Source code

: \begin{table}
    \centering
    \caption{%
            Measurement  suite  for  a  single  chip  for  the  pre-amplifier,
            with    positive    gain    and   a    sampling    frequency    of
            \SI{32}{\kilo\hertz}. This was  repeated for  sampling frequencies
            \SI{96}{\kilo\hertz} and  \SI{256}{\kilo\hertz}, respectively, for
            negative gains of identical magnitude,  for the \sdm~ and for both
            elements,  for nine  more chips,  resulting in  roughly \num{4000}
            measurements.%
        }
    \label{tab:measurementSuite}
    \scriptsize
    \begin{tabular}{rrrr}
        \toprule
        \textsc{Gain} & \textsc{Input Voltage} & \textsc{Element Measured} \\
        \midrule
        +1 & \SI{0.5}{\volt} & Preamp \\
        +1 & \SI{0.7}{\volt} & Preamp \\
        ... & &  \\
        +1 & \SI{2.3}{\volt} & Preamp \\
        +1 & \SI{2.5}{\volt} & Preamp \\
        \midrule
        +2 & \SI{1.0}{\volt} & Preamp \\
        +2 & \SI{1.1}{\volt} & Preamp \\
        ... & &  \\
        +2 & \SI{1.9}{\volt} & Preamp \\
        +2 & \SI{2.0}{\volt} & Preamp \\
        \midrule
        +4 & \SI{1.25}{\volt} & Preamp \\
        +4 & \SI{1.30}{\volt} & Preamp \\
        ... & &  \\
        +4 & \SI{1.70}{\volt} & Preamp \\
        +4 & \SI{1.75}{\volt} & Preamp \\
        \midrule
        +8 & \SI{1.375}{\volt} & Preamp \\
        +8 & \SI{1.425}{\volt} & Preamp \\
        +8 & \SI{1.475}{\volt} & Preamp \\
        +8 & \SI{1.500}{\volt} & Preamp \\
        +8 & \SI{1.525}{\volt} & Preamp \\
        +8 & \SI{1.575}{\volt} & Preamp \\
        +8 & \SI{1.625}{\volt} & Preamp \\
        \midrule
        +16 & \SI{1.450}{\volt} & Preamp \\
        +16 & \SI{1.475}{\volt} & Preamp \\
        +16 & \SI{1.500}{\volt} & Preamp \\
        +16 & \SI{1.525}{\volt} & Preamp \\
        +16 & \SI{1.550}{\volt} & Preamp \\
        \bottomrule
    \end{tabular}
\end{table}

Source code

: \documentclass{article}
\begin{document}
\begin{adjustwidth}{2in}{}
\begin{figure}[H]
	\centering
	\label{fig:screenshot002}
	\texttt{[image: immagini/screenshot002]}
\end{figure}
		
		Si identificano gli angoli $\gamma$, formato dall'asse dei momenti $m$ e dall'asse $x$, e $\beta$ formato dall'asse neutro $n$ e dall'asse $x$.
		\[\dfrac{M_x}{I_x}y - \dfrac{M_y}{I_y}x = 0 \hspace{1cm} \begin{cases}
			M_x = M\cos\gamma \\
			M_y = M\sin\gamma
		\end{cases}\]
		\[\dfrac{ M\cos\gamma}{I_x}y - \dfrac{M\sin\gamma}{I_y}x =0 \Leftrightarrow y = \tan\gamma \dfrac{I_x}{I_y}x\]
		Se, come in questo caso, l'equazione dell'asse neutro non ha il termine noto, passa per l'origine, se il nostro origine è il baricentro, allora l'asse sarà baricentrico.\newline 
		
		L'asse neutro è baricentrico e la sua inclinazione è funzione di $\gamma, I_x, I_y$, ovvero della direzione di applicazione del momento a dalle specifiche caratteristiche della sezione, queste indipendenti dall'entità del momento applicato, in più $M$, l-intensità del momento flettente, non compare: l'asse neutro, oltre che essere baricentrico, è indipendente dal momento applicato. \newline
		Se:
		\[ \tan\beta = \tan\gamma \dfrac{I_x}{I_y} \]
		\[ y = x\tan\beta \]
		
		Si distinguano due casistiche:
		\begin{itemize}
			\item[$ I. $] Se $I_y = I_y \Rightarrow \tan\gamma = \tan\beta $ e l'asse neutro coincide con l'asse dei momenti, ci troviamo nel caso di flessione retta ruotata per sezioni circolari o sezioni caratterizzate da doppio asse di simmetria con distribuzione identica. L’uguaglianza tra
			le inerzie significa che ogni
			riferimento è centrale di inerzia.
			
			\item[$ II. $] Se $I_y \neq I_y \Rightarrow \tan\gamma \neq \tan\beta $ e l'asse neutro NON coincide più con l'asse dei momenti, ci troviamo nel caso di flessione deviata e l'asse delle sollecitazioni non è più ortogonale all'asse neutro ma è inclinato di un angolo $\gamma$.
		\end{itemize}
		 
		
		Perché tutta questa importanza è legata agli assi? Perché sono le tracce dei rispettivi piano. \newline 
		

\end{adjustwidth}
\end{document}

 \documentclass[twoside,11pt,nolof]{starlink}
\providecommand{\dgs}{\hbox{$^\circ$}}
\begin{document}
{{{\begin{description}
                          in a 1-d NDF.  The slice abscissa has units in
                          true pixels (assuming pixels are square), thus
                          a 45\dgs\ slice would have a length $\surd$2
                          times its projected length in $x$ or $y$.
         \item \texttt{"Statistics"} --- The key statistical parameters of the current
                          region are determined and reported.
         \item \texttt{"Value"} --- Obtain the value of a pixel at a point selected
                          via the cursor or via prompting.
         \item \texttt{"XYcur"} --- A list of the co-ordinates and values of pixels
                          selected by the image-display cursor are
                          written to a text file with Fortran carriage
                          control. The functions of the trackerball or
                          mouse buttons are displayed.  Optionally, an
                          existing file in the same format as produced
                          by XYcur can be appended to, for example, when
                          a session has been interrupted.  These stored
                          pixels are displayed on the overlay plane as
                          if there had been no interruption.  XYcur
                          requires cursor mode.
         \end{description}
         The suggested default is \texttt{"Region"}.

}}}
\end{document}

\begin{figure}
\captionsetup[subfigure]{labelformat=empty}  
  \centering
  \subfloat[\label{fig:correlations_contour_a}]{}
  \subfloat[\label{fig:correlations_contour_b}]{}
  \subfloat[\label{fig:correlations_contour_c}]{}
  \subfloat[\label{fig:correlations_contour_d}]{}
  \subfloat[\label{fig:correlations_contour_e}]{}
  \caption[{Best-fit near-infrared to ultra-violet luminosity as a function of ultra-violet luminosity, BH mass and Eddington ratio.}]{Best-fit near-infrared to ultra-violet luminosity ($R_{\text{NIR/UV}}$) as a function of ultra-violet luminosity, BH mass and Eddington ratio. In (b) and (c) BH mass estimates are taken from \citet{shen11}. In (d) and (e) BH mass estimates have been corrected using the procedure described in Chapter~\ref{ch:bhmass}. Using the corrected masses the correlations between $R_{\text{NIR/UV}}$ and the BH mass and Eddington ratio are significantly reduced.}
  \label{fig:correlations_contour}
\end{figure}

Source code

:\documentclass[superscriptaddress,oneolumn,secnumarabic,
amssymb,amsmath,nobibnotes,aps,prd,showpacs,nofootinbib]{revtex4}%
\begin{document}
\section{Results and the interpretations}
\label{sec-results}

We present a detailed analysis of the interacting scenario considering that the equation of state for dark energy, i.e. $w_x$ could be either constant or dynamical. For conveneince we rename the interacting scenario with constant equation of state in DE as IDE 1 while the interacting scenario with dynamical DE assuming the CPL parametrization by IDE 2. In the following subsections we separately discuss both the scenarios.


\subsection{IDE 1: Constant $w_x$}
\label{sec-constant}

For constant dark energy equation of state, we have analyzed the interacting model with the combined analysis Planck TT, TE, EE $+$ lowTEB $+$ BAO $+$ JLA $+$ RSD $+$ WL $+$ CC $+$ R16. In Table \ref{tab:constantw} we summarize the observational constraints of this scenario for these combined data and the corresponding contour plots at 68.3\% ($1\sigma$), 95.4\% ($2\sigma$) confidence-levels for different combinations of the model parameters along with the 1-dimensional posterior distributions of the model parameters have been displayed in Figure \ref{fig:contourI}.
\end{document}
* * *
Brief: Go through the records and show every line with the string "description" in it.

Response below:
{{{\begin{description}
         \end{description}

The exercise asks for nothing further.